Work order :: Reading down the listing below, count the lines where the word "benutzt" shows up, then give only that count.
===== Dataset records
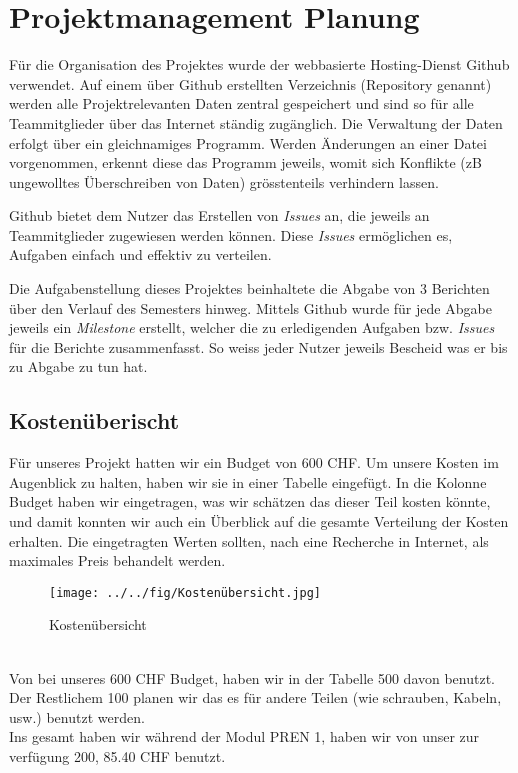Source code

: \section{Projektmanagement Planung}
Für die Organisation des Projektes wurde der webbasierte Hosting-Dienst Github verwendet. Auf einem über Github erstellten Verzeichnis (Repository genannt) werden alle Projektrelevanten Daten zentral gespeichert und sind so für alle Teammitglieder über das Internet ständig zugänglich. Die Verwaltung der Daten erfolgt über ein gleichnamiges Programm. Werden Änderungen an einer Datei vorgenommen, erkennt diese das Programm jeweils, womit sich Konflikte (zB ungewolltes Überschreiben von Daten) grösstenteils verhindern lassen.

Github bietet dem Nutzer das Erstellen von \emph{Issues} an, die jeweils an Teammitglieder zugewiesen werden können. Diese \emph{Issues} ermöglichen es, Aufgaben einfach und effektiv zu verteilen.

Die Aufgabenstellung dieses Projektes beinhaltete die Abgabe von 3 Berichten über den Verlauf des Semesters hinweg. Mittels Github wurde für jede Abgabe jeweils ein \emph{Milestone} erstellt, welcher die zu erledigenden Aufgaben bzw. \emph{Issues} für die Berichte zusammenfasst. So weiss jeder Nutzer jeweils Bescheid was er bis zu Abgabe zu tun hat. \\

\subsection{Kostenüberischt}
Für unseres Projekt hatten wir ein Budget von 600 CHF. Um unsere Kosten im Augenblick zu halten, haben wir sie in einer Tabelle eingefügt. In die Kolonne Budget haben wir eingetragen, was wir schätzen das dieser Teil kosten könnte, und damit konnten wir auch ein Überblick auf die gesamte Verteilung der Kosten erhalten. Die eingetragten Werten sollten, nach eine Recherche in Internet, als maximales Preis behandelt werden.\\
\begin{figure}[h!]
	\center
	\texttt{[image: ../../fig/Kostenübersicht.jpg]}
	\caption{Kostenübersicht}
	\label{fig:Kostenübersicht}
\end{figure}\\
Von bei unseres 600 CHF Budget, haben wir in der Tabelle 500 davon benutzt. Der Restlichem 100 planen wir das es für andere Teilen (wie schrauben, Kabeln, usw.) benutzt werden. \\
Ins gesamt haben wir während der Modul PREN 1, haben wir von unser zur verfügung 200, 85.40 CHF benutzt.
==========
Written response :: 2